Miami Islet was the island project that came closest to realisation; a telegram from the Canadian government stopping the project when one hundred tons of green-tinted glass was on its way to Vancouver’s coastline. An installation at New York’s Dia Beacon reveals an element of Smithson’s vision for this project as the countless fragments of shattered glass that form ‘Map of Broken Glass (Atlantis)’ (1969) are layered both literally and figuratively. As the title implies, the sculpture is to be seen not simply as a pile of sharp, transparent fragments but also as a map of a legendary lost continent. “It is a shimmering collapse of decreated sharpness . . . arrested by the friction of stability.” Charlie Hailey suggests that “all of Smithson’s projects appear as thresholds, each a waypoint to the next in a continually redrawn map”. “Each probes and adjudicates” while tacking toward an “unknowable zero island”.

Smithson was invested in a definition of art that was timebound and precarious, that would not claim monumental status, rather collaborate with entropy. Up until his death in 1973, Smithson demonstrated that art can be a means to explore how we might try to understand our place on the planet, with all of its complexities.

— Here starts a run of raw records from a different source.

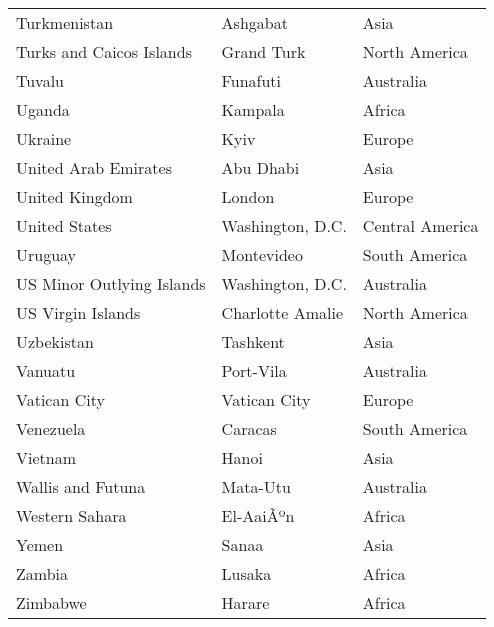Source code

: \begin{longtable}{>{\raggedright}p{}>{\centering}p{}p{}}
Turkmenistan    & Ashgabat          & Asia\\
Turks and Caicos Islands & Grand Turk & North America\\
Tuvalu          & Funafuti          & Australia\\
Uganda          & Kampala           & Africa\\
Ukraine         & Kyiv              & Europe\\
United Arab Emirates & Abu Dhabi    & Asia\\
United Kingdom  & London            & Europe\\
United States   & Washington, D.C.  & Central America\\
Uruguay         & Montevideo        & South America\\
US Minor Outlying Islands & Washington, D.C. & Australia\\
US Virgin Islands & Charlotte Amalie & North America\\
Uzbekistan      & Tashkent          & Asia\\
Vanuatu         & Port-Vila         & Australia\\
Vatican City    & Vatican City      & Europe\\
Venezuela       & Caracas           & South America\\
Vietnam         & Hanoi             & Asia\\
Wallis and Futuna & Mata-Utu        & Australia\\
Western Sahara  & El-AaiÃºn         & Africa\\
Yemen           & Sanaa             & Asia\\
Zambia          & Lusaka            & Africa\\
Zimbabwe        & Harare            & Africa\\\hline
\end{longtable}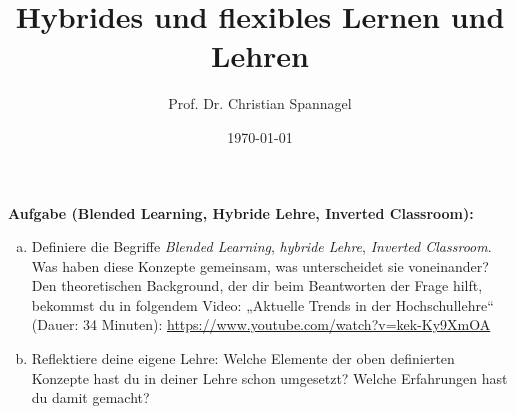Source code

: \documentclass{../cssheet}
\title{Hybrides und flexibles Lernen und Lehren}
\author{Prof. Dr. Christian Spannagel}
\date{\today}
\begin{document}
\printtitle
\printsubtitle

\textbf{Aufgabe (Blended Learning, Hybride Lehre, Inverted Classroom):} 

\begin{enumerate}[a)]
\item Definiere die Begriffe \emph{Blended Learning}, \emph{hybride Lehre}, \emph{Inverted Classroom}. Was haben diese Konzepte gemeinsam, was unterscheidet sie voneinander?
Den theoretischen Background, der dir beim Beantworten der Frage hilft, bekommst du in folgendem Video: „Aktuelle Trends in der Hochschullehre“ (Dauer: 34 Minuten): \url{https://www.youtube.com/watch?v=kek-Ky9XmOA}
\item Reflektiere deine eigene Lehre: Welche Elemente der oben definierten Konzepte hast du in deiner Lehre schon umgesetzt? Welche Erfahrungen hast du damit gemacht?
\end{enumerate}


%
%







\vspace*{20mm}
\printlicense

\printsocials


\end{document}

All this is incipient in that earlier starting point where he identified with the “Christian mystics bemoaning a fallen world”. Incipient there, too, is his awareness of that the unknowable zero island – the prolongation of spirals which reverberate up and down space and time – is only realisable on a metaphysical level, as that offers the only path from the contingent natural universe to something beyond.

‘Robert Smithson: Primordial Beginnings’, Galerie Marian Goodman, Paris, 1 December 2020 – 9 January 2021, and ‘Robert Smithson: Hypothetical Islands’ Marian Goodman Gallery, London, 2 December 2020 – 9 January 2021.